Dec 10, 2009 - 6:06 pm
All this research recently posted plays into the research we did way way back into EGFR and how this factor GREATLY changes the prognosis of anyone with UPSC. And yet it is so hard to get the assays done! I pushed for it unsuccessfully after my initial diagnosis, but they just weren't doing that where I go. Now I see that I should have pushed harder or gone elsewhere, now that my cancer has recurred so quickly. I'll BET that I have most of those 'molecular factors' that would have predicted that my cancer would be resistant to chemo.
I'm not sure I wouldn't have fought for all of the pelvic radiation I received, so this may be a moot point, but I know now that pelvic radiation was a mistake in my case. For me it didn't prevent a recurrance in my pelvis, and now my bone marrow is really compromised from it. I may have a very hard time maintaining good enough RBC, WBC and plateletts to stay on the chemo I need to combat this recurrance, because my body is not yet recovered from my radiation.
BUT, had I known from the get-go that I had a VERY strong chance of recurring and almost no chance of a cure, I could have 'saved' my body for the expected recurrance. I could have taken treatment like the women with ovarian cancer do, (knowing their cancer will come back) taking a break from chemo when my CA-125 was normal and CT was clear and not pushing on with any further treatment until I started to show signs it was coming back again.

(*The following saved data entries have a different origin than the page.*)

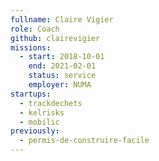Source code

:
 ```yaml
---
fullname: Claire Vigier
role: Coach
github: clairevigier
missions:
  - start: 2018-10-01
    end: 2021-02-01
    status: service
    employer: NUMA
startups:
  - trackdechets
  - kelrisks
  - mobilic
previously:
  - permis-de-construire-facile
---
```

As sad as it would be to know almost from Day 1 that your cancer has a 90% chance of recurring (based on the tissue assays), you'd know not to go for 'overkill' in an attempt for a cure, and you'd have a stronger body to endure long-term cyclical repeated weaker chemo regimes.
Of course, I probably STILL would have wanted to slam my cancer with everything my body could bear. But maybe not. I think we have to encourage women with new UPSC diagnosis to get their fresh tissue analyzed for factors. That way they can make treatment decisions with open eyes.